----- RECORDED DATA -----

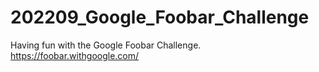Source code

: # 202209_Google_Foobar_Challenge
Having fun with the Google Foobar Challenge.  
https://foobar.withgoogle.com/  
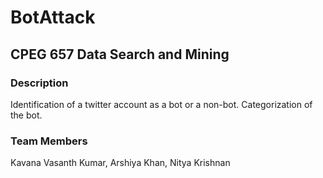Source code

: # BotAttack
## CPEG 657 Data Search and Mining
### Description
Identification of a twitter account as a bot or a non-bot.
Categorization of the bot.
### Team Members
Kavana Vasanth Kumar, Arshiya Khan, Nitya Krishnan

-----

_ACTIVITY_
Copy every record exactly, leaving the pictures out.

_RESPONSE TO THE EXERCISE_
Source code

: # 202209_Google_Foobar_Challenge
Having fun with the Google Foobar Challenge.  
https://foobar.withgoogle.com/  
Source code

: # BotAttack
## CPEG 657 Data Search and Mining
### Description
Identification of a twitter account as a bot or a non-bot.
Categorization of the bot.
### Team Members
Kavana Vasanth Kumar, Arshiya Khan, Nitya Krishnan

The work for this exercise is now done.